While the decisions of the South African High Court and Kenyan Court of Appeal on the arrest and immunity of President Omar Al-Bashir do not concern the validity of treaty withdrawals, they do go to the heart of the African Union’s eagerness to withdraw from the Court. They also reiterate that domestic courts are simultaneously considering complex questions of international and domestic law alongside the ICC and, even a potential Advisory Opinion of the International Court of Justice.
The Philippine Supreme Court heard the final oral arguments in the case on 9 October 2018. The parties now have until November 8, 2018 to file further written arguments. It remains to be seen whether, even if the Petitioners overcome initial locus standihurdles, the Supreme Court will follow the decisions of UK and South African courts. At least one observer of the oral proceedings points to the Court’s scepticism towards the Petitioners, a general sense of ‘defensiveness’ over the Philippines’ legal system and ‘deep misgivings as to the role of the ICC’ as clues that the Court might deliver a negative result in the case.

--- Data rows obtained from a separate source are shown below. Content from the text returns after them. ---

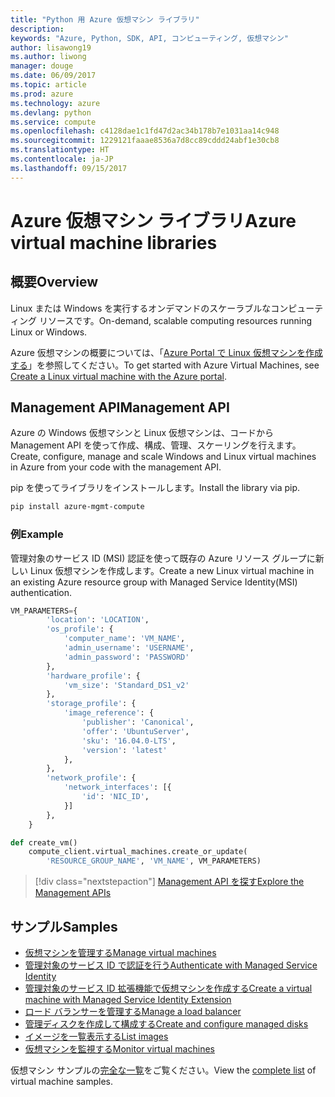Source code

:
 ```yaml
---
title: "Python 用 Azure 仮想マシン ライブラリ"
description: 
keywords: "Azure, Python, SDK, API, コンピューティング, 仮想マシン"
author: lisawong19
ms.author: liwong
manager: douge
ms.date: 06/09/2017
ms.topic: article
ms.prod: azure
ms.technology: azure
ms.devlang: python
ms.service: compute
ms.openlocfilehash: c4128dae1c1fd47d2ac34b178b7e1031aa14c948
ms.sourcegitcommit: 1229121faaae8536a7d8cc89cddd24abf1e30cb8
ms.translationtype: HT
ms.contentlocale: ja-JP
ms.lasthandoff: 09/15/2017
---
```

# <a name="azure-virtual-machine-libraries"></a><span data-ttu-id="7f944-103">Azure 仮想マシン ライブラリ</span><span class="sxs-lookup"><span data-stu-id="7f944-103">Azure virtual machine libraries</span></span>

## <a name="overview"></a><span data-ttu-id="7f944-104">概要</span><span class="sxs-lookup"><span data-stu-id="7f944-104">Overview</span></span>

<span data-ttu-id="7f944-105">Linux または Windows を実行するオンデマンドのスケーラブルなコンピューティング リソースです。</span><span class="sxs-lookup"><span data-stu-id="7f944-105">On-demand, scalable computing resources running Linux or Windows.</span></span>

<span data-ttu-id="7f944-106">Azure 仮想マシンの概要については、「[Azure Portal で Linux 仮想マシンを作成する](/azure/virtual-machines/linux/quick-create-portal)」を参照してください。</span><span class="sxs-lookup"><span data-stu-id="7f944-106">To get started with Azure Virtual Machines, see [Create a Linux virtual machine with the Azure portal](/azure/virtual-machines/linux/quick-create-portal).</span></span>

## <a name="management-api"></a><span data-ttu-id="7f944-107">Management API</span><span class="sxs-lookup"><span data-stu-id="7f944-107">Management API</span></span>

<span data-ttu-id="7f944-108">Azure の Windows 仮想マシンと Linux 仮想マシンは、コードから Management API を使って作成、構成、管理、スケーリングを行えます。</span><span class="sxs-lookup"><span data-stu-id="7f944-108">Create, configure, manage and scale Windows and Linux virtual machines in Azure from your code with the management API.</span></span>

<span data-ttu-id="7f944-109">pip を使ってライブラリをインストールします。</span><span class="sxs-lookup"><span data-stu-id="7f944-109">Install the library via pip.</span></span>

```bash
pip install azure-mgmt-compute 
```   

### <a name="example"></a><span data-ttu-id="7f944-110">例</span><span class="sxs-lookup"><span data-stu-id="7f944-110">Example</span></span>

<span data-ttu-id="7f944-111">管理対象のサービス ID (MSI) 認証を使って既存の Azure リソース グループに新しい Linux 仮想マシンを作成します。</span><span class="sxs-lookup"><span data-stu-id="7f944-111">Create a new Linux virtual machine in an existing Azure resource group with Managed Service Identity(MSI) authentication.</span></span>

```python
VM_PARAMETERS={
        'location': 'LOCATION',
        'os_profile': {
            'computer_name': 'VM_NAME',
            'admin_username': 'USERNAME',
            'admin_password': 'PASSWORD'
        },
        'hardware_profile': {
            'vm_size': 'Standard_DS1_v2'
        },
        'storage_profile': {
            'image_reference': {
                'publisher': 'Canonical',
                'offer': 'UbuntuServer',
                'sku': '16.04.0-LTS',
                'version': 'latest'
            },
        },
        'network_profile': {
            'network_interfaces': [{
                'id': 'NIC_ID',
            }]
        },
    }

def create_vm()
    compute_client.virtual_machines.create_or_update(
        'RESOURCE_GROUP_NAME', 'VM_NAME', VM_PARAMETERS)
```

> [!div class="nextstepaction"]
> [<span data-ttu-id="7f944-112">Management API を探す</span><span class="sxs-lookup"><span data-stu-id="7f944-112">Explore the Management APIs</span></span>](/python/api/overview/azure/virtualmachines/managementlibrary)

## <a name="samples"></a><span data-ttu-id="7f944-113">サンプル</span><span class="sxs-lookup"><span data-stu-id="7f944-113">Samples</span></span>

* <span data-ttu-id="7f944-114">[仮想マシンを管理する][1]</span><span class="sxs-lookup"><span data-stu-id="7f944-114">[Manage virtual machines][1]</span></span>
* <span data-ttu-id="7f944-115">[管理対象のサービス ID で認証を行う][2]</span><span class="sxs-lookup"><span data-stu-id="7f944-115">[Authenticate with Managed Service Identity][2]</span></span>
* <span data-ttu-id="7f944-116">[管理対象のサービス ID 拡張機能で仮想マシンを作成する][3]</span><span class="sxs-lookup"><span data-stu-id="7f944-116">[Create a virtual machine with Managed Service Identity Extension][3]</span></span>
* <span data-ttu-id="7f944-117">[ロード バランサーを管理する][4]</span><span class="sxs-lookup"><span data-stu-id="7f944-117">[Manage a load balancer][4]</span></span>
* <span data-ttu-id="7f944-118">[管理ディスクを作成して構成する][5]</span><span class="sxs-lookup"><span data-stu-id="7f944-118">[Create and configure managed disks][5]</span></span>
* <span data-ttu-id="7f944-119">[イメージを一覧表示する][6]</span><span class="sxs-lookup"><span data-stu-id="7f944-119">[List images][6]</span></span> 
* <span data-ttu-id="7f944-120">[仮想マシンを監視する][7]</span><span class="sxs-lookup"><span data-stu-id="7f944-120">[Monitor virtual machines][7]</span></span>

<span data-ttu-id="7f944-121">仮想マシン サンプルの[完全な一覧](https://azure.microsoft.com/resources/samples/?platform=python&term=virtual-machines)をご覧ください。</span><span class="sxs-lookup"><span data-stu-id="7f944-121">View the [complete list](https://azure.microsoft.com/resources/samples/?platform=python&term=virtual-machines) of virtual machine samples.</span></span>

[1]: https://azure.microsoft.com/resources/samples/virtual-machines-python-manage/
[2]: https://github.com/Azure-Samples/resource-manager-python-manage-resources-with-msi
[3]: https://github.com/Azure-Samples/compute-python-msi-vm
[4]: https://azure.microsoft.com/resources/samples/network-python-manage-loadbalancer
[5]: ../docs-ref-conceptual/python-sdk-azure-samples-managed-disks.md
[6]: ../docs-ref-conceptual/python-sdk-azure-samples-list-images.md
[7]: ../docs-ref-conceptual/python-sdk-azure-samples-monitor-vms.md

Unlike the fierce defence of principles such as the separation of powers by the Courts in Miller and Democratic Alliance, the Supreme Court bench seemed far more reticent ‘to tread on the powers of the President’.
Regardless of the outcome in the Philippines, it is clear that domestic courts are at the forefront of discussions on the law surrounding treaty withdrawal. No doubt, we can expect similar litigation in other jurisdictions in the near future. A decision by President Trump to formally withdraw from the Paris Agreement in November 2019, after the required four year waiting period lapses, will likely result in questions over whether the President has constitutional power to withdraw without congressional approval.
The recent spate of withdrawals from international treaties is a symptom of what His Excellency Judge James Crawford has diagnosed as a bad bout of ‘treaty fatigue’. The current trend of States seeking to exit binding international agreements, coupled with the decline in treaty making and rise of soft law instruments may be alarming and raises questions about the checks and balances needed to ensure accountability of states with ‘softer’ obligations. However, in considering the future of international treaties and the obligations or institutions they create, we must not overlook the role that domestic courts have, and will continue to have, in ensuring that a state’s decision to withdraw is, at least, in compliance with important internal and constitutional checks and balances. It seems that on questions of treaty withdrawal, national and international courts remain in what Her Excellency Rosalyn Higgins termed a performance of the ‘pas de deux’ (p. 1342).
Keilin Anderson is in her final semester of a Bachelor of Arts/Bachelor of Laws (Hons) at The University of Queensland. She is currently an intern in the chambers of a Judge on the International Criminal Court. These views are her own.